The opinion of the court was delivered by: Ellen Segal Huvelle United States District Judge


This matter is before the Court on defendants' motion to dismiss. The motion will be granted, and this action will be dismissed with prejudice.


Plaintiff finds himself in the custody of the U.S. Immigration and Customs Enforcement ("ICE"), a component of the United States Department of Homeland Security, as a result of these events:

On October 22, 2001, Petitioner Ali Partovi, who claims to have been born in Iran, arrived in the United States from Japan and applied for admission as a visitor under the Visa Waiver Program using a fraudulent Italian passport bearing the name Michelle Franchini. Partovi was accompanied by Farzon Hatami Aghdam. The United States Immigration and Naturalization Service ("INS") detained both Partovi and Aghdam and determined that they were using false passports. Upon being interviewed, both claimed to be refugees from Tehran, Iran. Partovi stated he was Armenian Catholic and, due to his religious beliefs, could not return to Iran.
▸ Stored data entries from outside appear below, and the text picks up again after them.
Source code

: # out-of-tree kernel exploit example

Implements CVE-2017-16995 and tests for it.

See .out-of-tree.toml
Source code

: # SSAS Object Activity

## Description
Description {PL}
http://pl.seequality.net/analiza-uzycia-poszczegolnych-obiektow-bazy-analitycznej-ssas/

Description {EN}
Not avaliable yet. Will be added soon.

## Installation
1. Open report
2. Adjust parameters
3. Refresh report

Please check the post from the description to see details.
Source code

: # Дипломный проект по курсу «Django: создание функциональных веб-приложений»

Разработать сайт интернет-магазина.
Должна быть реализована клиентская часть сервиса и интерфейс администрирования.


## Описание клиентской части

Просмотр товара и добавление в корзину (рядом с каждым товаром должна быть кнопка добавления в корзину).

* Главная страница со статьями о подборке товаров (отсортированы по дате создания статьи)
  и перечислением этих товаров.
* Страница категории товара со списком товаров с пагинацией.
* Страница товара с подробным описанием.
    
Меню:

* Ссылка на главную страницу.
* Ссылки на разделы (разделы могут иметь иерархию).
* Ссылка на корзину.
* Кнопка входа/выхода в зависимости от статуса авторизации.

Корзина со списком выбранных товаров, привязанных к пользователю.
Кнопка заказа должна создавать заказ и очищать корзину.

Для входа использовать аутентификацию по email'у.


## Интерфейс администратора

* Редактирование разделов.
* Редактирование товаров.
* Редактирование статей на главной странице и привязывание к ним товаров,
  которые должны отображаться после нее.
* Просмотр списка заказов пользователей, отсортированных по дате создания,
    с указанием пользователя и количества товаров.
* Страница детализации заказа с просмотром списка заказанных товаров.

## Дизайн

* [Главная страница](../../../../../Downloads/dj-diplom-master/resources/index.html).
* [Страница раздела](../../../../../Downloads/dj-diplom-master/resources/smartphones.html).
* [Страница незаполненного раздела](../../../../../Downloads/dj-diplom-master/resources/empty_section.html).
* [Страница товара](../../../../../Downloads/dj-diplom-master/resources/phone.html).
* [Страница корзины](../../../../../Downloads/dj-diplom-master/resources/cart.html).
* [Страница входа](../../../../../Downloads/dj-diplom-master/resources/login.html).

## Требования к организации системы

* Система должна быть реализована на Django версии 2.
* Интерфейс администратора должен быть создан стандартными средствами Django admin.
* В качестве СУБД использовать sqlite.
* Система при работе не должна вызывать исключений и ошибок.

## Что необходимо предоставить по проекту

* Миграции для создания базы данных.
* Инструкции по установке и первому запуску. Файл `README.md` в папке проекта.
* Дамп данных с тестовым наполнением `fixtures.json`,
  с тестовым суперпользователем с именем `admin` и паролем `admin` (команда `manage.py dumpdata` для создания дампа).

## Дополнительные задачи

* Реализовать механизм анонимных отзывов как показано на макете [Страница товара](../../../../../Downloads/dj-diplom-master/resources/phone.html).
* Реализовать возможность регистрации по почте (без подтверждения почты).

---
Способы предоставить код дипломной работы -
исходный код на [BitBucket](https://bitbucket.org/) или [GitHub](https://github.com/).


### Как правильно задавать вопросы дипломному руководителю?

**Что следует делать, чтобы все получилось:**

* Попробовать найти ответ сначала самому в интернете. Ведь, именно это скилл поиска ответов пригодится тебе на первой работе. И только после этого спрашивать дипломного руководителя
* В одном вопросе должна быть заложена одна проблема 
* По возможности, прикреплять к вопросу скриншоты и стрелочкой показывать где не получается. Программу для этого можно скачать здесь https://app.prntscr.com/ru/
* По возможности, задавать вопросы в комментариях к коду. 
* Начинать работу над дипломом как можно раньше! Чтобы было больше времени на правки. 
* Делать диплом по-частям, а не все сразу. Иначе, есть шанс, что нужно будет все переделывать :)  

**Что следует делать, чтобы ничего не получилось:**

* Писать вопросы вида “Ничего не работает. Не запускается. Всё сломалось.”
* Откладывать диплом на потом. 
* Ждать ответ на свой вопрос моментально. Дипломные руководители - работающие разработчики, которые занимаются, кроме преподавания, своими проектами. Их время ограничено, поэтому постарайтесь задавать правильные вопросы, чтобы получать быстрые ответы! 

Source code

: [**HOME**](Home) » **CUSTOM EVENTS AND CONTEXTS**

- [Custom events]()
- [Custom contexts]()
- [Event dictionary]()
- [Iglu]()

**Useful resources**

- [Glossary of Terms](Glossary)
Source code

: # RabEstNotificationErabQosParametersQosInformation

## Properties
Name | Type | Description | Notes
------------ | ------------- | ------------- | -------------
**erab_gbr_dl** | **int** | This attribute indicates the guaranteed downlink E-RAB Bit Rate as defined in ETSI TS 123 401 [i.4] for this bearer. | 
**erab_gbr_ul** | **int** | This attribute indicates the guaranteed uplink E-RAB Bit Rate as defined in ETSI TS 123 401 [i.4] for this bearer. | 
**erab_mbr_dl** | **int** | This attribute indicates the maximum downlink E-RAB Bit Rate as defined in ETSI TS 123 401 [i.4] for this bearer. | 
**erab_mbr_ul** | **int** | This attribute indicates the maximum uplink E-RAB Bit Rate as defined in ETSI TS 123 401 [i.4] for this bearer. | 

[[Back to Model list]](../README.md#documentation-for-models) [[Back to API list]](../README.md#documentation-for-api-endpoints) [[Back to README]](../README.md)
As a result to his use of a false passport, Partovi was paroled into the United States for prosecution, and due to his claims of fear of returning to Iran, Partovi was placed into removal proceedings to adjudicate his application for asylum, withholding and protection under the Convention Against Torture.

On January 7, 2002, Partovi submitted to the INS an Application for Asylum and for Withholding of Removal. In the Application, Partovi identified his present nationality as Iranian and identified his religion as Roman Catholic. He sought asylum or withholding of removal based on his religion and the Convention Against Torture.

On April 17, 2002, Partovi pleaded guilty to one count of False Use of a Passport under 18 U.S.C. § 1543.

On May 3, 2002, the Immigration Court held a hearing on Partovi's application for asylum, withholding of removal and protection under the Convention Against Torture. At the conclusion of the hearing, Immigration Judge Dayna Dias denied Partovi's request for asylum, noting that the "application is frivolous." The judge also denied Partovi's request for withholding of removal and found him ineligible for deferral of removal under the Convention Against Torture. Partovi reserved appeal and the Order indicates that the appeal was due by June 3, 2002. Partovi did not appeal the Order.

Partovi v. Ashcroft, No. 03-CV-1098, 2005 U.S. Dist. LEXIS 32520, at *3 (D. Ariz. Oct. 18, 2005) (Magistrate Judge Report and Recommendation) (internal citations omitted), adopted, 2005 U.S. Dist. LEXIS 32510, at *2 (D. Ariz. Dec. 8, 2005). Plaintiff filed a petition for a writ of habeas corpus in the United States District Court for the District of Arizona. See id. That court denied the habeas petition in part and transferred to the United States Court of Appeals for the Ninth Circuit the portion of the petition deemed to be a challenge to the Immigration Judge's decision. See id. The Ninth Circuit concluded that it lacked jurisdiction over plaintiff's claim due to his "failure to seek review from the [Bureau of Immigration Appeals] the [Immigration Judge's] denial of his asylum application [which] constitutes a failure to exhaust administrative remedies . . . ." Partovi v. Gonzales, 239 F. App'x 397, 398 (9th Cir. 2007).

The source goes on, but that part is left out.